• GOAL OF THE EXERCISE:
Go through the records below line by line and report how many lines include "concept", giving the number only.

[Data excerpts]

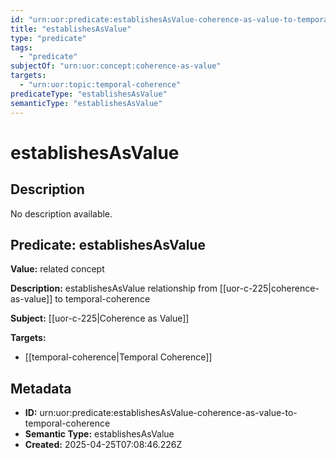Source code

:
 ```yaml
---
id: "urn:uor:predicate:establishesAsValue-coherence-as-value-to-temporal-coherence"
title: "establishesAsValue"
type: "predicate"
tags:
  - "predicate"
subjectOf: "urn:uor:concept:coherence-as-value"
targets:
  - "urn:uor:topic:temporal-coherence"
predicateType: "establishesAsValue"
semanticType: "establishesAsValue"
---
```


# establishesAsValue

## Description

No description available.

## Predicate: establishesAsValue

**Value:** related concept

**Description:** establishesAsValue relationship from [[uor-c-225|coherence-as-value]] to temporal-coherence

**Subject:** [[uor-c-225|Coherence as Value]]

**Targets:**

- [[temporal-coherence|Temporal Coherence]]

## Metadata

- **ID:** urn:uor:predicate:establishesAsValue-coherence-as-value-to-temporal-coherence
- **Semantic Type:** establishesAsValue
- **Created:** 2025-04-25T07:08:46.226Z

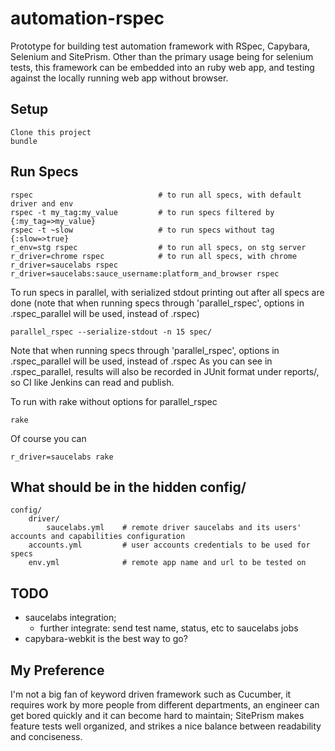 # automation-rspec

Prototype for building test automation framework with RSpec, Capybara, Selenium and SitePrism.
Other than the primary usage being for selenium tests, this framework can be embedded into an
ruby web app, and testing against the locally running web app without browser.

## Setup
    Clone this project
    bundle

## Run Specs
    rspec                            # to run all specs, with default driver and env
    rspec -t my_tag:my_value         # to run specs filtered by {:my_tag=>my_value}
    rspec -t ~slow                   # to run specs without tag {:slow=>true}
    r_env=stg rspec                  # to run all specs, on stg server
    r_driver=chrome rspec            # to run all specs, with chrome
    r_driver=saucelabs rspec
    r_driver=saucelabs:sauce_username:platform_and_browser rspec
To run specs in parallel, with serialized stdout printing out after all specs are done
(note that when running specs through 'parallel_rspec', options in .rspec_parallel will be used, instead of .rspec)
```
parallel_rspec --serialize-stdout -n 15 spec/
```
Note that when running specs through 'parallel_rspec', options in .rspec_parallel will be used, instead of .rspec
As you can see in .rspec_parallel, results will also be recorded in JUnit format under reports/, so CI like Jenkins can read and publish.

To run with rake without options for parallel_rspec
```
rake
```
Of course you can
```
r_driver=saucelabs rake
```

## What should be in the hidden config/
    config/
        driver/
            saucelabs.yml    # remote driver saucelabs and its users' accounts and capabilities configuration
        accounts.yml         # user accounts credentials to be used for specs
        env.yml              # remote app name and url to be tested on

## TODO
* saucelabs integration;
    - further integrate: send test name, status, etc to saucelabs jobs
* capybara-webkit is the best way to go?

## My Preference

I'm not a big fan of keyword driven framework such as Cucumber, it requires work by more people
from different departments, an engineer can get bored quickly and it can become hard to maintain;
SitePrism makes feature tests well organized, and strikes a nice balance between readability and conciseness.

• TASK ANSWER:
2